Раздеваясь, он чувствовал тяжесть в голове и знал, что глаза у него красные. Повесив в шкафчик мундир, полковник взял из толстой кипы, лежащей на скамейке, махровое полотенце и березовый веник, несколько раз глубоко вдохнул прохладный сухой воздух предбанника и затем открыл дверь, ведущую в парное помещение. Когда-то весь был мраморный пол, но теперь его почти весь заменили оранжевыми плитками. Михаил Семенович помнил время, когда пол в парилке был еще мраморным. Двое голых мужчин лет пятидесяти спорили о чем-то, скорее всего о политике. Он слышал хриплые голоса, заглушаемые шипением пара из груды камней в центре отделения. Всего, кроме них, насчитал еще пять мужчин. Они сидели на полках с опущенными головами. Каждый переносил
последствия похмелья в стоическом одиночестве. Он выбрал место в переднем ряду и тоже сел.
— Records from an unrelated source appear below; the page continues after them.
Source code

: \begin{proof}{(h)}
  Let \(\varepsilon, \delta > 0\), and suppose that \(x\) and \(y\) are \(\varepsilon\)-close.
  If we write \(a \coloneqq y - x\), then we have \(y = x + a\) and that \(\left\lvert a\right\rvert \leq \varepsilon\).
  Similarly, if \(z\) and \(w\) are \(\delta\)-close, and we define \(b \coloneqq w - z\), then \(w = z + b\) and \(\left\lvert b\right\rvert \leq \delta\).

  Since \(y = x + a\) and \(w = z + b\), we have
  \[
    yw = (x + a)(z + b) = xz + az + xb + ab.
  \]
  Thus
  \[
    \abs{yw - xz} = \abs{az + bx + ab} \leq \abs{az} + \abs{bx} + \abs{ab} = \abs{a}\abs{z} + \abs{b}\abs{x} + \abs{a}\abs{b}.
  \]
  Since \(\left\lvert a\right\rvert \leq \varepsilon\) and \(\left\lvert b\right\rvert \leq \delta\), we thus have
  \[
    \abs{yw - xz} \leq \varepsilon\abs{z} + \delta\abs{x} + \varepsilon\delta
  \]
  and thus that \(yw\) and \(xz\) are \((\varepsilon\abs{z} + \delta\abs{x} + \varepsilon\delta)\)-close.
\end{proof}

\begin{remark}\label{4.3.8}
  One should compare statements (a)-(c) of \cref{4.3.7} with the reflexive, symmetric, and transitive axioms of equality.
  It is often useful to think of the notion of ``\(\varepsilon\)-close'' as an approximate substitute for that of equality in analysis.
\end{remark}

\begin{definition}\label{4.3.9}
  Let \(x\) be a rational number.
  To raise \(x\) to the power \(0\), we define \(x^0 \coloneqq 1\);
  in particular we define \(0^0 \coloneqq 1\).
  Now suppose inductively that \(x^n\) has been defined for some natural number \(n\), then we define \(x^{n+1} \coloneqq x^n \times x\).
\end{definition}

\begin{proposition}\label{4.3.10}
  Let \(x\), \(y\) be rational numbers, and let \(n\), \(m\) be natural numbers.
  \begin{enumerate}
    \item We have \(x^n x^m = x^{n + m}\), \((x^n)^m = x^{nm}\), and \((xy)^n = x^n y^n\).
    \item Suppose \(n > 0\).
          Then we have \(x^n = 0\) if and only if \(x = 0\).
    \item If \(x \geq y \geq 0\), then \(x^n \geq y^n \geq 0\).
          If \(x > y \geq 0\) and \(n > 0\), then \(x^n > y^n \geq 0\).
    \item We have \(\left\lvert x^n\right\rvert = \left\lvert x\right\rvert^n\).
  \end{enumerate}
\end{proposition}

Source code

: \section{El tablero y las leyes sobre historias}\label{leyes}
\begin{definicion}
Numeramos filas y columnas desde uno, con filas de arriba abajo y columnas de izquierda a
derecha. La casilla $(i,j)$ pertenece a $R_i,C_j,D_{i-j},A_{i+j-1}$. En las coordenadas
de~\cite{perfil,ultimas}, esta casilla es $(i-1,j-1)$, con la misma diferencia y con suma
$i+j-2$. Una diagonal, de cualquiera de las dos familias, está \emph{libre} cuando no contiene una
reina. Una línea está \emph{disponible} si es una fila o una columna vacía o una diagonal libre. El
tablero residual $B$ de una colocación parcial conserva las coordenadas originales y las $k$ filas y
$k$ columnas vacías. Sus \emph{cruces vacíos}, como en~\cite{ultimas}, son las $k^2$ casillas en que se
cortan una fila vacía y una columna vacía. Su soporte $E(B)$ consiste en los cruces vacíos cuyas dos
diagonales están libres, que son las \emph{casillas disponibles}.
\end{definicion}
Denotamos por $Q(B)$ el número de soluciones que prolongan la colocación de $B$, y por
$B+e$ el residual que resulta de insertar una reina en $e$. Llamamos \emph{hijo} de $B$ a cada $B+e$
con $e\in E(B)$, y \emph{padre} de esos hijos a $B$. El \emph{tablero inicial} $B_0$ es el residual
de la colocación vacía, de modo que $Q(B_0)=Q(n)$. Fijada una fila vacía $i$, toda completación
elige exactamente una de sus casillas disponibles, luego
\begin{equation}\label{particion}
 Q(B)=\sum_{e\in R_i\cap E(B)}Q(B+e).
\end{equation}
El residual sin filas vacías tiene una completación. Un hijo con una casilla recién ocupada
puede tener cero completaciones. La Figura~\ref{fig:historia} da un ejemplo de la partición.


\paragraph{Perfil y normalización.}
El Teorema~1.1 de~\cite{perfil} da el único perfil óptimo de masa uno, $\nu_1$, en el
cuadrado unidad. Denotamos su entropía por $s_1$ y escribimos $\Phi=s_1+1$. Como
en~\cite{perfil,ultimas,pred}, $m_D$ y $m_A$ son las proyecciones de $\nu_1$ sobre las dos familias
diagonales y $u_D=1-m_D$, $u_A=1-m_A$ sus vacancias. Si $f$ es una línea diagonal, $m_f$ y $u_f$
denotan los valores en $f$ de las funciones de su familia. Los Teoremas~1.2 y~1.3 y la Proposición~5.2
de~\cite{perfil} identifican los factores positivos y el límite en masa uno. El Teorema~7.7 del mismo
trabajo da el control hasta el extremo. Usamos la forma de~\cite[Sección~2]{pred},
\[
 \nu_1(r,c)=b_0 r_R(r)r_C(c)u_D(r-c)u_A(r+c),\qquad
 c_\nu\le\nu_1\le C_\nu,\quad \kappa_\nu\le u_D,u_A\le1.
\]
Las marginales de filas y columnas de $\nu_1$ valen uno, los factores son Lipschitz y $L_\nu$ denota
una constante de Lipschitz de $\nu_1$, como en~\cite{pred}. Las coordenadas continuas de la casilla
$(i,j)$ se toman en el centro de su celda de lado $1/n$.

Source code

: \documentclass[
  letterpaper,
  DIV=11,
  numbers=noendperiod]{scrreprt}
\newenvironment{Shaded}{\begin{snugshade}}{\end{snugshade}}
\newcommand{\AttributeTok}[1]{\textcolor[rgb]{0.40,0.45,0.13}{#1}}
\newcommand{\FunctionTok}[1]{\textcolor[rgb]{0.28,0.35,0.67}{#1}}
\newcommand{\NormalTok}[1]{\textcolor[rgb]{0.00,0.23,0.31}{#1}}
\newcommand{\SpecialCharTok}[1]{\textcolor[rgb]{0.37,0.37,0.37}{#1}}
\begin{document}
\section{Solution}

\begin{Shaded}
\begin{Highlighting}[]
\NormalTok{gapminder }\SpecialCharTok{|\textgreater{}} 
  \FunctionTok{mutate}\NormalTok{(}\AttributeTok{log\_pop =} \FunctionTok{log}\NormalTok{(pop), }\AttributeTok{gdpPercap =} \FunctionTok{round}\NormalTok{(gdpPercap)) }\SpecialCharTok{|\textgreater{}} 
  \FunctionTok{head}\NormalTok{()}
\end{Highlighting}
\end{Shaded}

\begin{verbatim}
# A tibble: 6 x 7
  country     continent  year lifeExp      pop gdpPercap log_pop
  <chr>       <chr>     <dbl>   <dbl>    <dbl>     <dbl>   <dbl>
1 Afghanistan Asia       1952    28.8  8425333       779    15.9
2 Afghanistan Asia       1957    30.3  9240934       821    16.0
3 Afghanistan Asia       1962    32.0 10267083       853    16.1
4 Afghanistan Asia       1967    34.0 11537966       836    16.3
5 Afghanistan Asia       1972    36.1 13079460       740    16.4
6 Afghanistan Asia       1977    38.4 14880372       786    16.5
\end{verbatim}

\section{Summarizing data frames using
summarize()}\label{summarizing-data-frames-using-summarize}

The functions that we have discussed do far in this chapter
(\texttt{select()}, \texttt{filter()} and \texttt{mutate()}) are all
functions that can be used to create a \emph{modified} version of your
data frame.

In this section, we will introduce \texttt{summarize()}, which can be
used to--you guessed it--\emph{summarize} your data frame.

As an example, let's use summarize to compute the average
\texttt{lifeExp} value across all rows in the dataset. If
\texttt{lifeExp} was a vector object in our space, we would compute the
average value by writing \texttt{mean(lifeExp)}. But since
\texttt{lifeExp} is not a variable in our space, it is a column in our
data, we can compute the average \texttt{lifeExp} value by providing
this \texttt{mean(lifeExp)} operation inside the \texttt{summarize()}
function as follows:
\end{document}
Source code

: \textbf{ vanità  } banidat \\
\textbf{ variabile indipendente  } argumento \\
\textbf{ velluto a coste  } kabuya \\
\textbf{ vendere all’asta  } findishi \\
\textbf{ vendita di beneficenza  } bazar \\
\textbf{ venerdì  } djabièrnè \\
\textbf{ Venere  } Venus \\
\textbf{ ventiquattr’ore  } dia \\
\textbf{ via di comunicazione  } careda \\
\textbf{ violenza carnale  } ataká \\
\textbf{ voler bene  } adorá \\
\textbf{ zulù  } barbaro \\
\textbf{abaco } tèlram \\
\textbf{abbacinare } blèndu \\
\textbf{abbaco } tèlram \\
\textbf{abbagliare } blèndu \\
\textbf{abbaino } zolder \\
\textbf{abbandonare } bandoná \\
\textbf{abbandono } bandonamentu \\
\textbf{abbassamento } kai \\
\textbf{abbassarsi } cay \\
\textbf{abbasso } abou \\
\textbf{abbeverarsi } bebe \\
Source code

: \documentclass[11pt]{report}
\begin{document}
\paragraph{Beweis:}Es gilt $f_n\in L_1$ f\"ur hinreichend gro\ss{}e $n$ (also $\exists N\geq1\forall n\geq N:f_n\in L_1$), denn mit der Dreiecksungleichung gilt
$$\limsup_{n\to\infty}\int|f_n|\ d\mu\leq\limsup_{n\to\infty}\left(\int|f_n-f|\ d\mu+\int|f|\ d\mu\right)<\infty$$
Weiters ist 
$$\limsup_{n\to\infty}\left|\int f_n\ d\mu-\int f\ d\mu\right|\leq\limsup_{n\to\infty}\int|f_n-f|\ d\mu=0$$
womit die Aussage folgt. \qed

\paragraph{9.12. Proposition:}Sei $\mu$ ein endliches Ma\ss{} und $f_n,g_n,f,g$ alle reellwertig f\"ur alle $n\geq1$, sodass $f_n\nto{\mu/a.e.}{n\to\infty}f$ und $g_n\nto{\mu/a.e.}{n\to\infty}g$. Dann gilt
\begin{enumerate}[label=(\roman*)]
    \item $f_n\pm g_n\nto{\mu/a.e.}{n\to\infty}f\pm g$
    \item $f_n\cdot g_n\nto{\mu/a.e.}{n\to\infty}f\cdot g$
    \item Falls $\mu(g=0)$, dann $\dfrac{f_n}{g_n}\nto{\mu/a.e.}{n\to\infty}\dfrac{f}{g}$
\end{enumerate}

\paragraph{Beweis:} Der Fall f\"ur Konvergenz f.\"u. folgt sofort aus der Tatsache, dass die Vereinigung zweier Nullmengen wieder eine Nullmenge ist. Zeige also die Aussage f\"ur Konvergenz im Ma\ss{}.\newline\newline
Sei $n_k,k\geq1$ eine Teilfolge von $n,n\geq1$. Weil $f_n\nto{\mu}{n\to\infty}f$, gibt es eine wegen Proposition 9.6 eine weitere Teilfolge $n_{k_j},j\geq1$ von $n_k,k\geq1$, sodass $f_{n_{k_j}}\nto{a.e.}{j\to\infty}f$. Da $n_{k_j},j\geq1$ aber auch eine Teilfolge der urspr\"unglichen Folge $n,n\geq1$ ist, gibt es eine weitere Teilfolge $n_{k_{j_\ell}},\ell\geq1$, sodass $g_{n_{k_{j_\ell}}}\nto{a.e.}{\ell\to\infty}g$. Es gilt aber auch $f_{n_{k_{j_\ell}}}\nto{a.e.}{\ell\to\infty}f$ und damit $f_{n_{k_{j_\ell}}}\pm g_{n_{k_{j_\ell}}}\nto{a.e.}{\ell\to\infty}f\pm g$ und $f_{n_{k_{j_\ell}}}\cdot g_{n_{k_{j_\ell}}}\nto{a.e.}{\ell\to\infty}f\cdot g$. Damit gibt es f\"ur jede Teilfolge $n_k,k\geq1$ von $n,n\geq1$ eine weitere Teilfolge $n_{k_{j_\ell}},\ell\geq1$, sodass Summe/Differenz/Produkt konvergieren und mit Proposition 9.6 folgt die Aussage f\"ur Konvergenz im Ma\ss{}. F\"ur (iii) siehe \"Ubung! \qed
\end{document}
– Доброе утро, товарищ полковник, – услышал он голос рядом, в пяти метрах.
– И вам желаю того же, товарищ академик, – приветствовал Михаил Семенович знакомого завсегдатая парной бани. Филитов сжал в руках березовый веник, ожидая, когда на теле выступит пот. Ждать пришлось недолго – температура в парилке достигала ста сорока градусов по Фаренгейту. Он медленно, как поступают опытные люди, вдыхал горячий влажный воздух. Аспирин, который Михаил Семенович принял с утренним чаем, начал действовать, хотя он все еще испытывал тяжесть в голове и полости носа пока по-прежнему оставались отекшими. Он принялся бить себя веником по спине, словно стараясь изгнать ядовитые вещества из своего тела.
– Как поживает сегодня герой Сталинграда? – не унимался академик.
– Примерно так же, как и гений министерства образования, – проворчал Филитов и услышал в ответ вымученный смех. Он так и не мог запомнить его имя… Илья Владимирович… а дальше? Только кретин может смеяться, когда тебя мучает похмелье. Однажды академик признался, что пьет из-за своей жены. Ты пьешь, чтобы чувствовать себя свободным от нее, верно? – подумал полковник. Хвастаешь тем, что спишь со своей секретаршей, а вот я продал бы душу дьяволу за один взгляд на лицо Елены. И на лица моих сыновей, напомнил он себе. Двух моих красивых, мужественных сыновей. Такие веши приходят в голову в подобное утро.
– Во вчерашней «Правде» писали о переговорах по разоружению, – – снова послышался голос академика. – Можно рассчитывать на успех?
– Не имею представления, – ответил Филитов.
В парилку вошел банщик – молодой человек лет двадцати пяти, невысокий. Он сосчитал сидящих на полках.
– Кто-нибудь хочет выпить? – спросил он. Спиртное было категорически запрещено в бане, но, как считает каждый русский, вкус водки от этого только улучшается.